SubD said:
What a joke.
So please go right ahead and list the projects you are referring to. Clearly someone with your experience should be able to demonstrate that:
1) PS2 projects have longer development schedules than similar Xbox projects
2) Or PS2 projects require larger development teams than similar Xbox projects
3) List specific examples of development issues that caused 1) or 2)
Sorry for the late reply, I was away on vacation.
You must be pretty lucky to work for a studio where things go so smoothly.
I wasn't so lucky in my almost a decade of experience, I have worked in teams of 2, 10, 50 and 150. My last project had a team size of 100 of which 35 were programmers. The numbers are projected to double for next gen.

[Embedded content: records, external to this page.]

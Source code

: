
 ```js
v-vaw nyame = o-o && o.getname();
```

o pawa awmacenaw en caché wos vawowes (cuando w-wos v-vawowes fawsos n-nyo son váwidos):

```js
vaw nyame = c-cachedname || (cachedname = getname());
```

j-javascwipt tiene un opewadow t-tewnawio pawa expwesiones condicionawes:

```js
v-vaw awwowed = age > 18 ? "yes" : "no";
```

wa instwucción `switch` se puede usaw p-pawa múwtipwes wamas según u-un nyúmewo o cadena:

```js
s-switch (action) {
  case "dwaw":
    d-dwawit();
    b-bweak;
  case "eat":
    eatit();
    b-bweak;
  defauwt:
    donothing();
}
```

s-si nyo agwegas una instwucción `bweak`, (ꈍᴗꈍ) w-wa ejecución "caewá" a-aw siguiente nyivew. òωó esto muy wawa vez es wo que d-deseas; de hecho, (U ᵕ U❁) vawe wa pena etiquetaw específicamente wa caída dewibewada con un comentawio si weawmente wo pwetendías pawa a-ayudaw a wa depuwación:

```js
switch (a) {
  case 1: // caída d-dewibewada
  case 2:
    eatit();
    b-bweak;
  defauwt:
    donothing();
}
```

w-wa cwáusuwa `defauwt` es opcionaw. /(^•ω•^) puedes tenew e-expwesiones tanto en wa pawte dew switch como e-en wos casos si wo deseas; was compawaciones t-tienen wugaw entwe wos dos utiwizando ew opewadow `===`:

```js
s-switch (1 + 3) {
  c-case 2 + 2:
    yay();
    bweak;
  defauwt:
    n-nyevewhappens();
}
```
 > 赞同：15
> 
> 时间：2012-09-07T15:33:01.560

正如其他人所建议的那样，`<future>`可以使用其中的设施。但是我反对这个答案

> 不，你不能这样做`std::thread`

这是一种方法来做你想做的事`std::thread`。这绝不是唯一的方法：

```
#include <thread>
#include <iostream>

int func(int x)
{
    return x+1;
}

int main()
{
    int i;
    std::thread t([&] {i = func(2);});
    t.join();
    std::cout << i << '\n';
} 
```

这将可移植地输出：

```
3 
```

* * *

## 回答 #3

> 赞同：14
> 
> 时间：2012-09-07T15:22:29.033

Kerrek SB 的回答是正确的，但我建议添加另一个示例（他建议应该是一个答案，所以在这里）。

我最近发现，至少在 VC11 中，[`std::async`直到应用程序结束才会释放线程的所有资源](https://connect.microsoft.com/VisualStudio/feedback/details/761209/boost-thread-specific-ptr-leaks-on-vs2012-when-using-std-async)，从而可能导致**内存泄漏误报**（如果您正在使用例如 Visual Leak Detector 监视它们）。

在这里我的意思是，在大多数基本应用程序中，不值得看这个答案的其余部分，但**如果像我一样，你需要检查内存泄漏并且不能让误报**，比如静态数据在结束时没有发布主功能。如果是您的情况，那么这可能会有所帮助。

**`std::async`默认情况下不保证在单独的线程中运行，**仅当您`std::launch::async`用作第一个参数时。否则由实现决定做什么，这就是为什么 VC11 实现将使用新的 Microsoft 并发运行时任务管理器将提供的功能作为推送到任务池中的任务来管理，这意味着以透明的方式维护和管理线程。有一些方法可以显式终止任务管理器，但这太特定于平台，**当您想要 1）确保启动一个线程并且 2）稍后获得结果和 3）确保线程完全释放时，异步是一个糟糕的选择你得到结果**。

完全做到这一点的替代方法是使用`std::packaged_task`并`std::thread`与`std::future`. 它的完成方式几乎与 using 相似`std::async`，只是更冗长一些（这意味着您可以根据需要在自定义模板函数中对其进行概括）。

Strangely enough the number of "system" programmers always stays around 10%. So we have the scenario where 5 "system" engineers have to babysit 50+ engineers and keep them away from trouble, while concurrently developing "cutting edge engine". Don't get me wrong, I love spending months doing asm optimizations and rewriting the all important "inner loop" 10 times. But, these days that's not really possible anymore. It seems way more crucial that my time is spend helping all these other 50+ engineers doing their job fast and effieciently, so that they can iterate and polish as much as possible. Optimizations seem irrelevant when you have dull gameplay or crash bugs.

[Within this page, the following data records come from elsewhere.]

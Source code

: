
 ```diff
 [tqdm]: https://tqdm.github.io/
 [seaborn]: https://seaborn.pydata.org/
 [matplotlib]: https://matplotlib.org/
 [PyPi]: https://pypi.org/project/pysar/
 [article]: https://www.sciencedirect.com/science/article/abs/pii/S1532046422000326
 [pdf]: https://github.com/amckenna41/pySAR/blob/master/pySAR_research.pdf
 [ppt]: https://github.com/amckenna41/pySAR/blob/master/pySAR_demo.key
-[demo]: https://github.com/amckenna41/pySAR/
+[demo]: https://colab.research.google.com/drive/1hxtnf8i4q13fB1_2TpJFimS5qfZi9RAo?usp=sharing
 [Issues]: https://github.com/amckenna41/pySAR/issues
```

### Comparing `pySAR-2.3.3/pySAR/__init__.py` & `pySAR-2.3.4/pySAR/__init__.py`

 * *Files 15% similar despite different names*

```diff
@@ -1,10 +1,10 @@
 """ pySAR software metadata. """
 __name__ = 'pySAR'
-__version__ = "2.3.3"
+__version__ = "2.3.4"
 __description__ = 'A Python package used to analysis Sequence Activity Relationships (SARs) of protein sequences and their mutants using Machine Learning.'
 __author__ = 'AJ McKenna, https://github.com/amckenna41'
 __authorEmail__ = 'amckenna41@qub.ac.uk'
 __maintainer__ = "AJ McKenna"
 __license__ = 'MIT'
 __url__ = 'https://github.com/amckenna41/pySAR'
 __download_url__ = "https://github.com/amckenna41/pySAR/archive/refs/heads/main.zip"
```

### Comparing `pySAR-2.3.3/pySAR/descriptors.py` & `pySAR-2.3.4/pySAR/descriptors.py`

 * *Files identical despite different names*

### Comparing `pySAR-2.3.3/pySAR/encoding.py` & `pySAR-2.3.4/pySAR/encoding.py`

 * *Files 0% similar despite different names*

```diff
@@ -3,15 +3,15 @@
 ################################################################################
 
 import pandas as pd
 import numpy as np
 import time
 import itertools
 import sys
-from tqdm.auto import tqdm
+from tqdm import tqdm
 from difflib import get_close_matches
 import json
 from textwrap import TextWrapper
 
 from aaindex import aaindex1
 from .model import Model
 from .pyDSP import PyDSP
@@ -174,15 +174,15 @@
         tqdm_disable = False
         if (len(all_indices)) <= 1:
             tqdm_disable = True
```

And to answer you question: PS2 had the luxory to be "the target" platform and everything was first developed on it, Xbox and GC "ports" were done on the afterburner with very few people and minimal time investment. All the gameplay people used VC/Xbox to debug and test their code.
As for development time - it seems similar at first glance - exclusives take 2 to 3 years. But this would be deceptive - Christmas shopping dictates these dev times. What we should compare is polish of the final game within same amounts of time, and especially when we go for aggressive schedules like 6-12 months. I have no doubt an Xbox/Xbox360 title would have significantly more polish and performance with equivalent time and effort. This is very difficult to verify, since good developers are naturally biased to the market leader. (ie just like comparissons between Pentium4 and PowerPC G5).
So, ease of development might be irrelevant, but the perception of being so is much more important especially when deciding what is "the target platform".